There is much more that the Biden administration could have done for the most vulnerable Afghans along with ending the war. They simply chose not to, because of a lack of interest or a lack of empathy or a refusal to spend some imagined political capital on other people from over there. And many of the same people who are now mad about European hypocrisy don’t seem to feel much shame at their own.
All of which is to say: If you find yourself inspired by Ukrainian bravery, anxious for the well-being of the many Ukrainians being driven from their homeland, and hopeful that your country will do all it can to help the fighters defend themselves and the vulnerable find safety — good. That is a good thing to feel. It is how any decent person should feel.
If you’re also angry at the hypocrisy of so many nations and so many individuals in their treatment of Ukrainian refugees compared to their treatment of refugees from Africa, Asia, and the Middle East — good. That is a good thing to feel. It is how any decent person should feel. But take a look in the mirror, too (for the record, I include myself in the category of people who needs to do some good inward-looking on this one).
And if you’re flummoxed by what seems like disparities in coverage, good — take a look at your own subscriptions, your own reading habits, and your own clicks.

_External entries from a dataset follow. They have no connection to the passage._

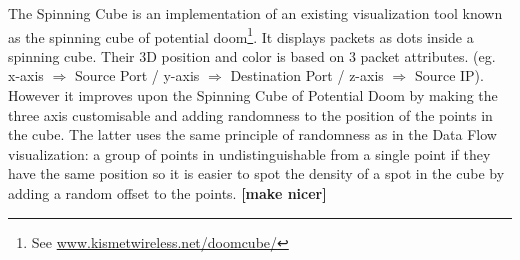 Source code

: The Spinning Cube is an implementation of an existing visualization tool known as the spinning cube of potential doom\footnote{See \url{www.kismetwireless.net/doomcube/}}.
It displays packets as dots inside a spinning cube. Their 3D position and color is based on 3 packet attributes. (eg. x-axis $\Rightarrow$ Source Port / y-axis $\Rightarrow$ Destination Port / z-axis $\Rightarrow$ Source IP). 
However it improves upon the Spinning Cube of Potential Doom by making the three axis customisable and adding randomness to the position of the points in the cube. 
The latter uses the same principle of randomness as in the Data Flow visualization: a group of points in undistinguishable from a single point if they have the same position so it is easier to spot the density of a spot in the cube by adding a random offset to the points.
\textbf{[make nicer]}
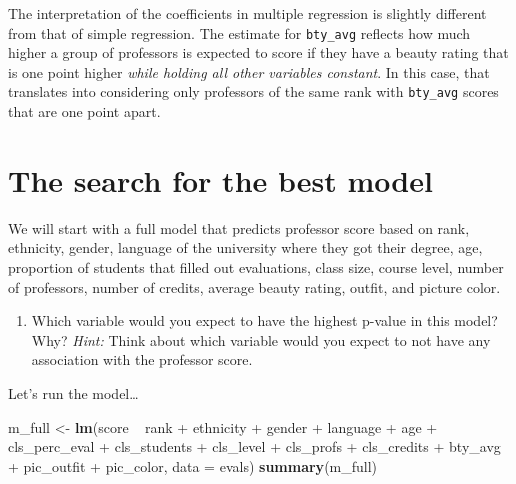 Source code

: \documentclass[]{book}
\newenvironment{Shaded}{\begin{snugshade}}{\end{snugshade}}
\newcommand{\KeywordTok}[1]{\textcolor[rgb]{0.13,0.29,0.53}{\textbf{{#1}}}}
\newcommand{\DataTypeTok}[1]{\textcolor[rgb]{0.13,0.29,0.53}{{#1}}}
\newcommand{\StringTok}[1]{\textcolor[rgb]{0.31,0.60,0.02}{{#1}}}
\newcommand{\NormalTok}[1]{{#1}}
\providecommand{\tightlist}{%
  \setlength{\itemsep}{0pt}\setlength{\parskip}{0pt}}
\theoremstyle{definition}
\theoremstyle{definition}
\theoremstyle{remark}
\begin{document}
The interpretation of the coefficients in multiple regression is
slightly different from that of simple regression. The estimate for
\texttt{bty\_avg} reflects how much higher a group of professors is
expected to score if they have a beauty rating that is one point higher
\emph{while holding all other variables constant}. In this case, that
translates into considering only professors of the same rank with
\texttt{bty\_avg} scores that are one point apart.

\section*{The search for the best
model}\label{the-search-for-the-best-model}

We will start with a full model that predicts professor score based on
rank, ethnicity, gender, language of the university where they got their
degree, age, proportion of students that filled out evaluations, class
size, course level, number of professors, number of credits, average
beauty rating, outfit, and picture color.

\begin{enumerate}
\def\labelenumi{\arabic{enumi}.}
\setcounter{enumi}{10}
\tightlist
\item
  Which variable would you expect to have the highest p-value in this
  model? Why? \emph{Hint:} Think about which variable would you expect
  to not have any association with the professor score.
\end{enumerate}

Let's run the model\ldots{}

\begin{Shaded}
\begin{Highlighting}[]
\NormalTok{m_full <-}\StringTok{ }\KeywordTok{lm}\NormalTok{(score ~}\StringTok{ }\NormalTok{rank +}\StringTok{ }\NormalTok{ethnicity +}\StringTok{ }\NormalTok{gender +}\StringTok{ }\NormalTok{language +}\StringTok{ }\NormalTok{age +}\StringTok{ }\NormalTok{cls_perc_eval }
             \NormalTok{+}\StringTok{ }\NormalTok{cls_students +}\StringTok{ }\NormalTok{cls_level +}\StringTok{ }\NormalTok{cls_profs +}\StringTok{ }\NormalTok{cls_credits +}\StringTok{ }\NormalTok{bty_avg }
             \NormalTok{+}\StringTok{ }\NormalTok{pic_outfit +}\StringTok{ }\NormalTok{pic_color, }\DataTypeTok{data =} \NormalTok{evals)}
\KeywordTok{summary}\NormalTok{(m_full)}
\end{Highlighting}
\end{Shaded}
\end{document}
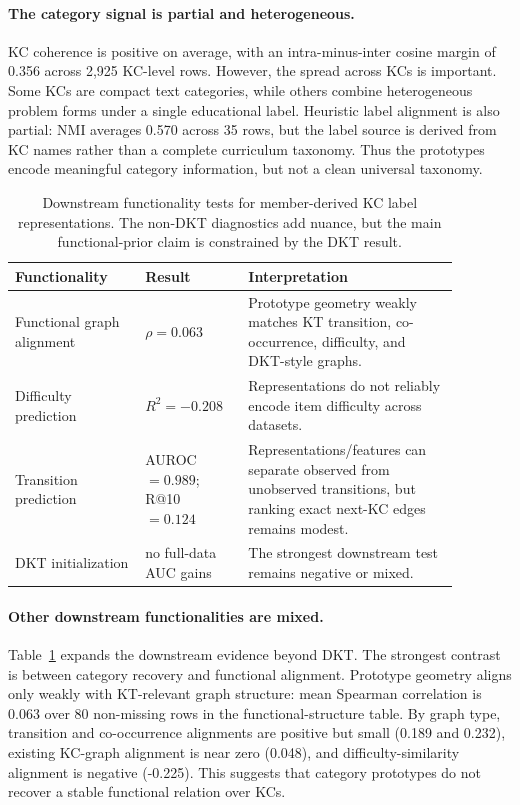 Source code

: \paragraph{The category signal is partial and heterogeneous.}
KC coherence is positive on average, with an intra-minus-inter cosine margin of 0.356 across 2,925 KC-level rows. However, the spread across KCs is important. Some KCs are compact text categories, while others combine heterogeneous problem forms under a single educational label. Heuristic label alignment is also partial: NMI averages 0.570 across 35 rows, but the label source is derived from KC names rather than a complete curriculum taxonomy. Thus the prototypes encode meaningful category information, but not a clean universal taxonomy.

\begin{table}[t]
\centering
\small
\begin{tabular}{p{0.26\linewidth}p{0.20\linewidth}p{0.42\linewidth}}
\toprule
Functionality & Result & Interpretation \\
\midrule
Functional graph alignment & $\rho=0.063$ & Prototype geometry weakly matches KT transition, co-occurrence, difficulty, and DKT-style graphs. \\
Difficulty prediction & $R^2=-0.208$ & Representations do not reliably encode item difficulty across datasets. \\
Transition prediction & AUROC $=0.989$; R@10 $=0.124$ & Representations/features can separate observed from unobserved transitions, but ranking exact next-KC edges remains modest. \\
DKT initialization & no full-data AUC gains & The strongest downstream test remains negative or mixed. \\
\bottomrule
\end{tabular}
\caption{Downstream functionality tests for member-derived KC label representations. The non-DKT diagnostics add nuance, but the main functional-prior claim is constrained by the DKT result.}
\label{tab:functionalities}
\end{table}

\paragraph{Other downstream functionalities are mixed.}
Table~\ref{tab:functionalities} expands the downstream evidence beyond DKT. The strongest contrast is between category recovery and functional alignment. Prototype geometry aligns only weakly with KT-relevant graph structure: mean Spearman correlation is 0.063 over 80 non-missing rows in the functional-structure table. By graph type, transition and co-occurrence alignments are positive but small (0.189 and 0.232), existing KC-graph alignment is near zero (0.048), and difficulty-similarity alignment is negative (-0.225). This suggests that category prototypes do not recover a stable functional relation over KCs.

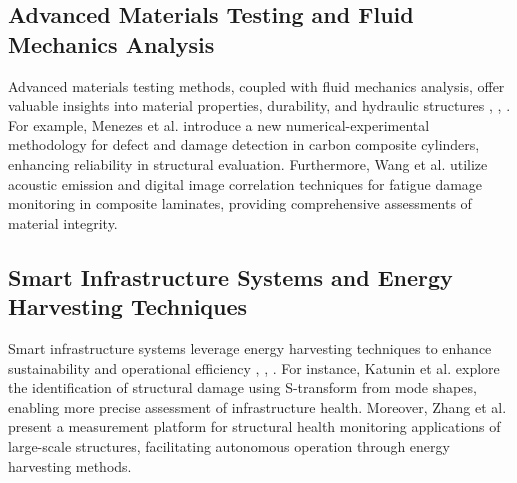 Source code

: \documentclass[journal, a4paper]{IEEEtran}
\begin{document}
\subsection{Advanced Materials Testing and Fluid Mechanics Analysis}
Advanced materials testing methods, coupled with fluid mechanics analysis, offer valuable insights into material properties, durability, and hydraulic structures \cite{katunin_identification_2021}, \cite{katunin_modeling_2021}, \cite{wang_fatigue_2023}. For example, Menezes et al. \cite{katunin_identification_2021} introduce a new numerical-experimental methodology for defect and damage detection in carbon composite cylinders, enhancing reliability in structural evaluation. Furthermore, Wang et al. \cite{wang_fatigue_2023} utilize acoustic emission and digital image correlation techniques for fatigue damage monitoring in composite laminates, providing comprehensive assessments of material integrity.


\subsection{Smart Infrastructure Systems and Energy Harvesting Techniques}
Smart infrastructure systems leverage energy harvesting techniques to enhance sustainability and operational efficiency \cite{katunin_modeling_2021}, \cite{tabjula_sparse_2023}, \cite{han_crack_2021}. For instance, Katunin et al. \cite{katunin_modeling_2021} explore the identification of structural damage using S-transform from mode shapes, enabling more precise assessment of infrastructure health. Moreover, Zhang et al. \cite{tabjula_sparse_2023} present a measurement platform for structural health monitoring applications of large-scale structures, facilitating autonomous operation through energy harvesting methods.
\end{document}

It’s easy to talk about “the media” as a cohesive whole, a singular powerful entity. But “the media” is an ecosystem, and the reader is a part of it. The same is true of politics: Yes, there are the powerful decision-makers, but their decisions are not made in vacuums; decisions hinge at least in part on where, when, and why the public raises a collective voice. At these moments of crisis and human suffering, each of us have an opportunity to reflect on our own role — how we use our own voices, our own dollars, and our own power, no matter how small and limited. How much do you show that you care about the things you say you care about?